You may have heard the horror stories in parents’ groups:
“I wanted an unmedicated birth and the nurses would not stop encouraging me to take pain medication or get an epidural.”
“I wanted delayed cord clamping and my doctor completely disregarded my requests.”
“I wanted an epidural and I felt shamed by my care team.”
“I wanted to continue laboring and was pressured to have a c section because of failure to progress.”
The unfortunate thing is that many parents have a birth experience they consider less than ideal.
The fortunate thing is that many parents have fantastic birth experiences where they felt loved, supported and in control.

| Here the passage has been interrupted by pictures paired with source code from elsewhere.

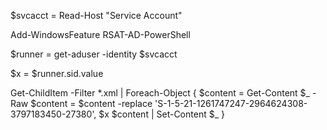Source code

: $svcacct = Read-Host "Service Account"

Add-WindowsFeature RSAT-AD-PowerShell

$runner = get-aduser -identity $svcacct 

$x = $runner.sid.value

Get-ChildItem -Filter *.xml |
Foreach-Object {
    $content = Get-Content $_ -Raw
    $content = $content -replace 'S-1-5-21-1261747247-2964624308-3797183450-27380', $x
    $content | Set-Content $_
}
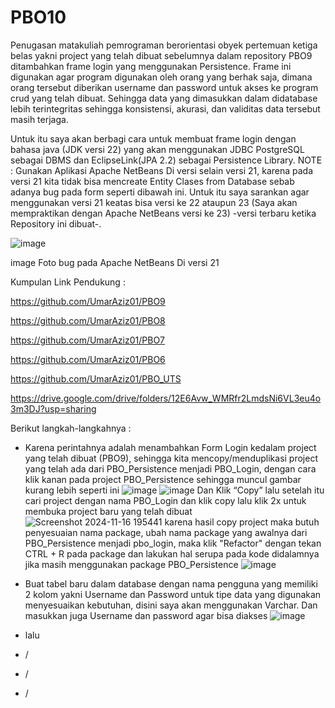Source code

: # PBO10
Penugasan matakuliah pemrograman berorientasi obyek pertemuan ketiga belas yakni project yang telah dibuat sebelumnya dalam repository PBO9 ditambahkan frame login yang menggunakan Persistence. Frame ini digunakan agar program digunakan oleh orang yang berhak saja, dimana orang tersebut diberikan username dan password untuk akses ke program crud yang telah dibuat. Sehingga data yang dimasukkan dalam didatabase lebih terintegritas sehingga konsistensi, akurasi, dan validitas data tersebut masih terjaga.

Untuk itu saya akan berbagi cara untuk membuat frame login dengan bahasa java (JDK versi 22) yang akan menggunakan JDBC PostgreSQL sebagai DBMS dan EclipseLink(JPA 2.2) sebagai Persistence Library. NOTE : Gunakan Aplikasi Apache NetBeans Di versi selain versi 21, karena pada versi 21 kita tidak bisa mencreate Entity Clases from Database sebab adanya bug pada form seperti dibawah ini. Untuk itu saya sarankan agar menggunakan versi 21 keatas bisa versi ke 22 ataupun 23 (Saya akan mempraktikan dengan Apache NetBeans versi ke 23) -versi terbaru ketika Repository ini dibuat-. 

![image](https://github.com/user-attachments/assets/2715a465-cf2b-4567-92d6-7d5d20ec891c)

image Foto bug pada Apache NetBeans Di versi 21

Kumpulan Link Pendukung :

https://github.com/UmarAziz01/PBO9

https://github.com/UmarAziz01/PBO8

https://github.com/UmarAziz01/PBO7

https://github.com/UmarAziz01/PBO6

https://github.com/UmarAziz01/PBO_UTS

https://drive.google.com/drive/folders/12E6Avw_WMRfr2LmdsNi6VL3eu4o3m3DJ?usp=sharing

Berikut langkah-langkahnya :

- Karena perintahnya adalah menambahkan Form Login kedalam project yang telah dibuat (PBO9), sehingga kita mencopy/menduplikasi project yang telah ada dari PBO_Persistence menjadi PBO_Login, dengan cara klik kanan pada project PBO_Persistence sehingga muncul gambar kurang lebih seperti ini
  ![image](https://github.com/user-attachments/assets/92482ab4-d3bb-4520-b1d1-5cfeae7a702f)
  ![image](https://github.com/user-attachments/assets/c6e10bba-bf93-4602-9797-2e4e41acca16)
  Dan Klik “Copy” lalu setelah itu cari project dengan nama PBO_Login dan klik copy lalu klik 2x untuk membuka project baru yang telah dibuat
  ![Screenshot 2024-11-16 195441](https://github.com/user-attachments/assets/46ba1228-b3e8-42ea-8451-e905d0b201be)
  karena hasil copy project maka butuh penyesuaian nama package, ubah nama package yang awalnya dari PBO_Persistence menjadi pbo_login, maka klik "Refactor" dengan tekan CTRL + R pada package dan lakukan hal serupa pada kode didalamnya jika masih menggunakan package PBO_Persistence
  ![image](https://github.com/user-attachments/assets/58b30190-ddab-4656-9de5-b8c2ad206902)

- Buat tabel baru dalam database dengan nama pengguna yang memiliki 2 kolom yakni Username dan Password untuk tipe data yang digunakan menyesuaikan kebutuhan, disini saya akan menggunakan Varchar. Dan masukkan juga Username dan password agar bisa diakses
  ![image](https://github.com/user-attachments/assets/8a0cd469-2a58-4094-902e-7392432c43ee)

- lalu
  

  
  



 
  

    

  
  

  

  

- /
- /
- /

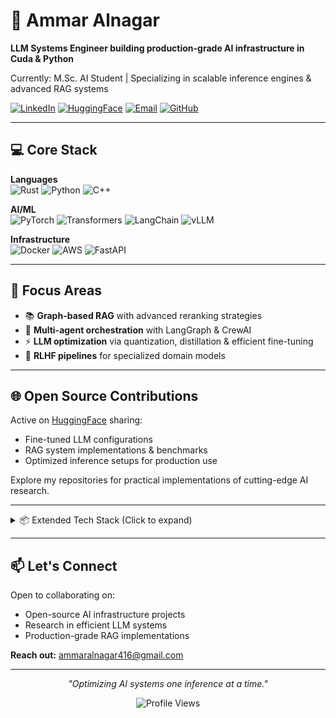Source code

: # 👋 Ammar Alnagar

**LLM Systems Engineer building production-grade AI infrastructure in Cuda & Python**

Currently: M.Sc. AI Student | Specializing in scalable inference engines & advanced RAG systems

[![LinkedIn](https://img.shields.io/badge/LinkedIn-0077B5?style=flat-square&logo=linkedin&logoColor=white)](https://www.linkedin.com/in/ammar-alnagar-393413201/)
[![HuggingFace](https://img.shields.io/badge/HuggingFace-FFD21E?style=flat-square&logo=huggingface&logoColor=black)](https://huggingface.co/Daemontatox)
[![Email](https://img.shields.io/badge/Email-D14836?style=flat-square&logo=gmail&logoColor=white)](mailto:ammaralnagar416@gmail.com)
[![GitHub](https://img.shields.io/github/followers/Ammar-Alnagar?style=flat-square&logo=github)](https://github.com/Ammar-Alnagar)


---

## 💻 Core Stack

**Languages**  
![Rust](https://img.shields.io/badge/Rust-000000?style=flat-square&logo=rust&logoColor=white)
![Python](https://img.shields.io/badge/Python-3776AB?style=flat-square&logo=python&logoColor=white)
![C++](https://img.shields.io/badge/C++-00599C?style=flat-square&logo=cplusplus&logoColor=white)

**AI/ML**  
![PyTorch](https://img.shields.io/badge/PyTorch-EE4C2C?style=flat-square&logo=pytorch&logoColor=white)
![Transformers](https://img.shields.io/badge/🤗_Transformers-FFD21E?style=flat-square)
![LangChain](https://img.shields.io/badge/LangChain-1C3C3C?style=flat-square)
![vLLM](https://img.shields.io/badge/vLLM-6C5CE7?style=flat-square)

**Infrastructure**  
![Docker](https://img.shields.io/badge/Docker-2496ED?style=flat-square&logo=docker&logoColor=white)
![AWS](https://img.shields.io/badge/AWS-232F3E?style=flat-square&logo=amazon-aws)
![FastAPI](https://img.shields.io/badge/FastAPI-009688?style=flat-square)


---

## 🎯 Focus Areas

- 📚 **Graph-based RAG** with advanced reranking strategies
- 🤖 **Multi-agent orchestration** with LangGraph & CrewAI
- ⚡ **LLM optimization** via quantization, distillation & efficient fine-tuning
- 🔬 **RLHF pipelines** for specialized domain models

---

## 🌐 Open Source Contributions

Active on [HuggingFace](https://huggingface.co/Daemontatox) sharing:
- Fine-tuned LLM configurations
- RAG system implementations & benchmarks
- Optimized inference setups for production use

Explore my repositories for practical implementations of cutting-edge AI research.

---

<details>
<summary>📦 Extended Tech Stack (Click to expand)</summary>

### LLM & Training
![Accelerate](https://img.shields.io/badge/Accelerate-FF6B6B?style=flat-square)
![TRL](https://img.shields.io/badge/TRL-4ECDC4?style=flat-square)
![Unsloth](https://img.shields.io/badge/Unsloth-95E1D3?style=flat-square)
![PEFT](https://img.shields.io/badge/PEFT-8B5CF6?style=flat-square)

### RAG & Agents
![Haystack](https://img.shields.io/badge/Haystack-1E3A8A?style=flat-square)
![Qdrant](https://img.shields.io/badge/Qdrant-DC2626?style=flat-square)
![LangGraph](https://img.shields.io/badge/LangGraph-059669?style=flat-square)
![CrewAI](https://img.shields.io/badge/CrewAI-7C3AED?style=flat-square)

### Inference & Serving
![Ollama](https://img.shields.io/badge/Ollama-000000?style=flat-square)
![TorchScript](https://img.shields.io/badge/TorchScript-EE4C2C?style=flat-square)
![ONNX](https://img.shields.io/badge/ONNX-005CED?style=flat-square)

### Databases
![Neo4J](https://img.shields.io/badge/Neo4j-008CC1?style=flat-square)
![PostgreSQL](https://img.shields.io/badge/PostgreSQL-316192?style=flat-square)
![Redis](https://img.shields.io/badge/Redis-DD0031?style=flat-square)

</details>

---

## 📫 Let's Connect

Open to collaborating on:
- Open-source AI infrastructure projects
- Research in efficient LLM systems
- Production-grade RAG implementations

**Reach out:** [ammaralnagar416@gmail.com](mailto:ammaralnagar416@gmail.com)

---

<div align="center">

*"Optimizing AI systems one inference at a time."*

![Profile Views](https://komarev.com/ghpvc/?username=Ammar-Alnagar&color=blueviolet&style=flat-square)

</div>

Choosing a team of care providers who support your birth preferences can have a big impact on how you feel about the outcome of your childbirth experience.
Whether you plan to have an unmedicated birth at home under the care of a midwife, or you are planning a scheduled cesarean with your obstetrician, choosing a health care provider who is supportive of your plan is incredibly important.

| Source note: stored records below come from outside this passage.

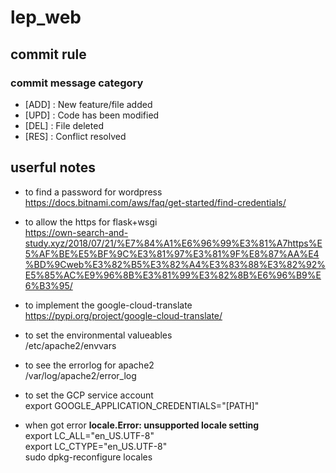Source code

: # lep_web


## commit rule
### commit message category
- [ADD] : New feature/file added
- [UPD] : Code has been modified
- [DEL] : File deleted
- [RES] : Conflict resolved


## userful notes

- to find a password for wordpress   
https://docs.bitnami.com/aws/faq/get-started/find-credentials/

 - to allow the https for flask+wsgi  
https://own-search-and-study.xyz/2018/07/21/%E7%84%A1%E6%96%99%E3%81%A7https%E5%AF%BE%E5%BF%9C%E3%81%97%E3%81%9F%E8%87%AA%E4%BD%9Cweb%E3%82%B5%E3%82%A4%E3%83%88%E3%82%92%E5%85%AC%E9%96%8B%E3%81%99%E3%82%8B%E6%96%B9%E6%B3%95/

- to implement the google-cloud-translate  
https://pypi.org/project/google-cloud-translate/

- to set the environmental valueables  
/etc/apache2/envvars

- to see the errorlog for apache2  
/var/log/apache2/error_log

- to set the GCP service account  
export GOOGLE_APPLICATION_CREDENTIALS="[PATH]"

- when got error **locale.Error: unsupported locale setting**  
export LC_ALL="en_US.UTF-8"  
export LC_CTYPE="en_US.UTF-8"   
sudo dpkg-reconfigure locales  
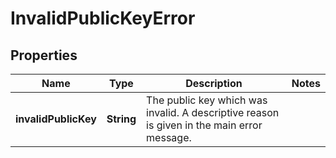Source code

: 

# InvalidPublicKeyError


## Properties

Name | Type | Description | Notes
------------ | ------------- | ------------- | -------------
**invalidPublicKey** | **String** | The public key which was invalid. A descriptive reason is given in the main error message. |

One of the most predictable things about birth is that it is completely unpredictable. No one can anticipate what is going to happen or how you’re going to feel when things happen. Your birth may deviate from your ideal plan for a medically necessary reason, or simply because you change your mind. What is important is that you feel informed and supported should things change. Being confident that you and your care provider are on a similar page ideologically can help you better cope with any necessary interventions or changes to your plan.

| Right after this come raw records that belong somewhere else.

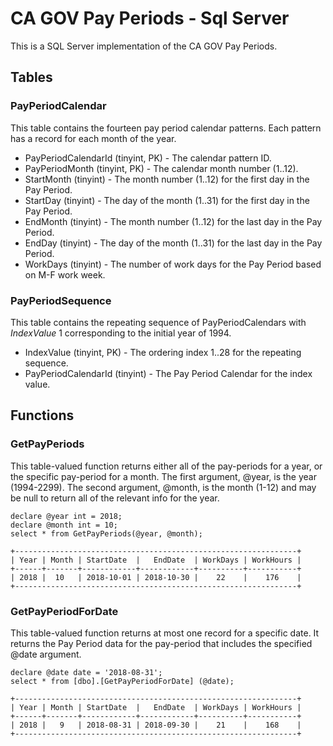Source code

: # CA GOV Pay Periods - Sql Server

This is a SQL Server implementation of the CA GOV Pay Periods.

## Tables

### PayPeriodCalendar

This table contains the fourteen pay period calendar patterns. Each pattern has a record for each month of the year.

* PayPeriodCalendarId (tinyint, PK) - The calendar pattern ID.
* PayPeriodMonth (tinyint, PK) - The calendar month number (1..12).
* StartMonth (tinyint) - The month number (1..12) for the first day in the Pay Period.
* StartDay (tinyint) - The day of the month (1..31) for the first day in the Pay Period.
* EndMonth (tinyint) - The month number (1..12) for the last day in the Pay Period.
* EndDay (tinyint) - The day of the month (1..31) for the last day in the Pay Period.
* WorkDays (tinyint) - The number of work days for the Pay Period based on M-F work week.

### PayPeriodSequence

This table contains the repeating sequence of PayPeriodCalendars with *IndexValue* 1 corresponding to the initial year of 1994.

* IndexValue (tinyint, PK) - The ordering index 1..28 for the repeating sequence. 
* PayPeriodCalendarId (tinyint) - The Pay Period Calendar for the index value.

## Functions

### GetPayPeriods

This table-valued function returns either all of the pay-periods for a year, or the specific pay-period for a month. The first argument, @year, is the year (1994-2299). The second argument, @month, is the month (1-12) and may be null to return all of the relevant info for the year.


	declare @year int = 2018;
	declare @month int = 10;
	select * from GetPayPeriods(@year, @month);

	+---------------------------------------------------------------+
	| Year | Month | StartDate  |   EndDate  | WorkDays | WorkHours |
	+------+-------+------------+------------+----------+-----------+
	| 2018 |  10   | 2018-10-01 | 2018-10-30 |    22    |    176    |
	+---------------------------------------------------------------+

### GetPayPeriodForDate

This table-valued function returns at most one record for a specific date. It returns the Pay Period data for the pay-period that includes the specified @date argument.  

	declare @date date = '2018-08-31';
	select * from [dbo].[GetPayPeriodForDate] (@date);

	+---------------------------------------------------------------+
	| Year | Month | StartDate  |   EndDate  | WorkDays | WorkHours |
	+------+-------+------------+------------+----------+-----------+
	| 2018 |   9   | 2018-08-31 | 2018-09-30 |    21    |    168    |
	+---------------------------------------------------------------+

How do you identify if you and your care provider are on the same page? Providing your care provider a copy of your birth plan during your prenatal care can be a useful gauge. However, I believe the most useful way you can find out if you and your provider are truly on the same page is to ask specific questions surrounding your birth plan.
For instance, if you would like delayed cord clamping and your provider says they support it, ask them what their exact definition of cord clamping is. Do they wait 30 seconds? Do they wait 2 minutes? Do they wait until the cord is no longer pulsing?
It is important to identify that your care providers definitions and yours line up. They may say they support you in your preferences in general terms, but if your definition of something is different you don’t want to wait until your birth to find out.
For example, if your definition of minimal cervical checks is one on admission and none until you ask again and their definition of minimal cervical checks is every 4 hours… it is easy to understand how you may find yourself disappointed with the way things actually play out.
As with all things, education is paramount. Once you understand your options and visualize what your ideal birth experience looks like, it is important to surround yourself with a team that supports your wishes. It is never too late to change your plans if you feel the need.
You are in charge of your own experience.